Mi sueño se había desvanecido con las últimas palabras de Prudence y me arrojó tan brutalmente a la realidad, que aún estaba aturdido por la caída.

––En efecto, es una excelente idea ––balbuceé, sin saber lo que decía.

––Bueno, pues yo lo arreglaré ––dijo estrechándome la mane; Marguerite, que interpretaba mis palabras según su deseo––. Vamos a ver ahora mismo si está en alquiler.

La casa estaba libre y el alquiler costaba dos mil francos.

––¿Será usted feliz aquí? ––me dijo.

––¿Puedo estar seguro de venir aquí?

––¿Pues por quién cree que vendría a enterrarme yo aquí, de no ser por usted?

––Bueno, Marguerite, pues entonces déjeme que sea yo mismo quien alquile esta casa.

––¿Está loco? No solamente es inútil, sería peligroso. Sabe usted de sobra que no puedo aceptar nada que no venga de un hombre determinado, así que déjeme hacer, niño grande,, y cállese.

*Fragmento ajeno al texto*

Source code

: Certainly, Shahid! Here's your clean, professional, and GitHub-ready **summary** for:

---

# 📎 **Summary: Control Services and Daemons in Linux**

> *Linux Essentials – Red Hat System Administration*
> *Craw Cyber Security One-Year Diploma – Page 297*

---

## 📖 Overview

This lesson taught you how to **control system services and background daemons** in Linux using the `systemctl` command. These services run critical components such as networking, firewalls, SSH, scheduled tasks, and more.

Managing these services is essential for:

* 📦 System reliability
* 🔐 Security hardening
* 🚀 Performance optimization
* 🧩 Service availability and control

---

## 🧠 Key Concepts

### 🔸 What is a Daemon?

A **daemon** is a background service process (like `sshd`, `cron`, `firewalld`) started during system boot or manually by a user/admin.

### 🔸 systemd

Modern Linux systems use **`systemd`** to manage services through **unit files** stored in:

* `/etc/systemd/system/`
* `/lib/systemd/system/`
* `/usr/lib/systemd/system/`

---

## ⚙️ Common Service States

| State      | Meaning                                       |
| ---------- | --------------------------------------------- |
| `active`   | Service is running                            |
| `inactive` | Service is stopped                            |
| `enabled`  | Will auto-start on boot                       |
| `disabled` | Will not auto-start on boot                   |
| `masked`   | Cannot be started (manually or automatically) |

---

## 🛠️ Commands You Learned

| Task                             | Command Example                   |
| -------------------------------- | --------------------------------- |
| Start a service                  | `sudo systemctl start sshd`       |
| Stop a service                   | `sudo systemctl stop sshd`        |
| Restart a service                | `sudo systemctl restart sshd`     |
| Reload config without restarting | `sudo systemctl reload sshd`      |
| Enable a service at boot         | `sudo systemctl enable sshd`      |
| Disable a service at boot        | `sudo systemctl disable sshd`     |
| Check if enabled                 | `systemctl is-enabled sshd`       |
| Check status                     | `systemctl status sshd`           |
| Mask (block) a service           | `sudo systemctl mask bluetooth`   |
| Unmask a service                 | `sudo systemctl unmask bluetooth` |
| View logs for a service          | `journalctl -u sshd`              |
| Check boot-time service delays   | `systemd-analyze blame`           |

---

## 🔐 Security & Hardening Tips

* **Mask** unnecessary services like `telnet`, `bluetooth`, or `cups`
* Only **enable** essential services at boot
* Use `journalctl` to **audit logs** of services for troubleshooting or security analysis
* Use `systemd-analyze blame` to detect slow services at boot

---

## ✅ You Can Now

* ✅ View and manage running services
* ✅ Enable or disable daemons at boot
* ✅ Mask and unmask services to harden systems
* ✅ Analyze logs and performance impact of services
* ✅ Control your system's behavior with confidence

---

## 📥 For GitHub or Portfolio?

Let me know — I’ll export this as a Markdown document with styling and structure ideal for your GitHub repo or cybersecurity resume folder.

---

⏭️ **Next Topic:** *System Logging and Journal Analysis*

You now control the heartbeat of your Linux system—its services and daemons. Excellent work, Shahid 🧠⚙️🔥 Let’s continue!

––Eso quiere decir que, cuando tenga dos días libres, vendré a pasarlos en su casa ––dijo Prudence.

Dejamos la casa y volvimos a coger la carretera de París, charlando de aquella nueva resolución. Tenía yo a Marguerite, entre mis brazos, de tal modo que, al bajar del coche, empezaba ya; a enfocar el plan de mi amante con ánimo menos escrupuloso.